Exhibit C is the ongoing popularity of Paul Krugman, who has done more than any other person in the world to promote Keynesianism and to demand it be applied, chapter and verse, to the world economy.
Exhibit D has been the continuing Keynesian policies of the Federal Reserve and the central bank of Japan.
Academic economists who hold to the “market test” view of economics should be puzzled. Here is a paradigm that claims there cannot be an inflationary recession, yet all of the recessions that have wracked the U.S. economy in recent decades have been inflationary. Furthermore, despite the spending of more than a trillion dollars in the name of the Keynesian “stimulus,” the economy continues to founder, as unemployment rates remain stubbornly high and millions of workers either have abandoned their search for work or work in part-time jobs just to keep food on the table.
Given the fact that both the George W. Bush and Barack Obama administrations (not to mention Congress) have followed the Keynesian playbook, the sorry results should be enough to discredit Keynesianism, this time for good. Either a theory explains and predicts phenomena or it does not, and it should be clear that Keynesian theory has failed.
Alas, the academic “market test” really does not embrace the actual success or failure of a theory. It seems that many academic economists do not wish to be bothered by what happens in the real world. The vaunted “market test” is not about actual results, but is about what many economists are willing to accept as what they wish to be true and what politicians believe is good for their own electoral purposes.
The assumption that comes with attempting to apply Eugene Fama’s “Perfect Market Hypothesis” to academic economics presupposes that economists are interested only in what actually occurs. Furthermore, the belief presumes that when presented with a set of facts, academic economists will give the same analysis and not be influenced by partisan politics.
Given the interpretations that economists such as Krugman, Alan Blinder, and others have made in the aftermath of the disastrous first week of “ObamaCare,” not to mention their shilling for the Obama administration itself, the latter is clearly untrue. Furthermore, we see there are “gains from trade,” as politicians tend to flock to those economists who can offer the proverbial “quick fix” to whatever ails the economy, as being seen as doing something confers more political benefits than doing the right thing, which is to curb the power, scope, and influence of state power.

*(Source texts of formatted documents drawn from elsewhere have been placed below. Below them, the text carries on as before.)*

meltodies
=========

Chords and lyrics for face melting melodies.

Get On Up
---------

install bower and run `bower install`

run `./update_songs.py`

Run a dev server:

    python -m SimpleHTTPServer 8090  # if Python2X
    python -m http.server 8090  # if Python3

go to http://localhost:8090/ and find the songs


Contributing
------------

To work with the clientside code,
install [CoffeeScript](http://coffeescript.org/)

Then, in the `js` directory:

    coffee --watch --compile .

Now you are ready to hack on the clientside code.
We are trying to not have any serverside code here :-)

Even Krugman admits that the appearance of expertise has fueled the Keynesian bandwagon:
In the 1930s you had a catastrophe, and if you were a public official or even just a layman looking for guidance and understanding, what did you get from institutionalists? Caricaturing, but only slightly, you got long, elliptical explanations that it all had deep historical roots and clearly there was no quick fix. Meanwhile, along came the Keynesians, who were model-oriented, and who basically said “Push this button” — increase G, and all will be well. And the experience of the wartime boom seemed to demonstrate that demand-side expansion did indeed work the way the Keynesians said it did.
In the past five years politicians have been pushing “button G” and all is not well. Yet, in this age of unrestrained government, the Keynesian promise of prosperity springing from massive government spending is attractive to politicians, economists, and public intellectuals. That it only makes things worse is irrelevant and beside the point. If the economy falters, politicians and academic economists blame capitalism, not Keynesianism, and they get away with it.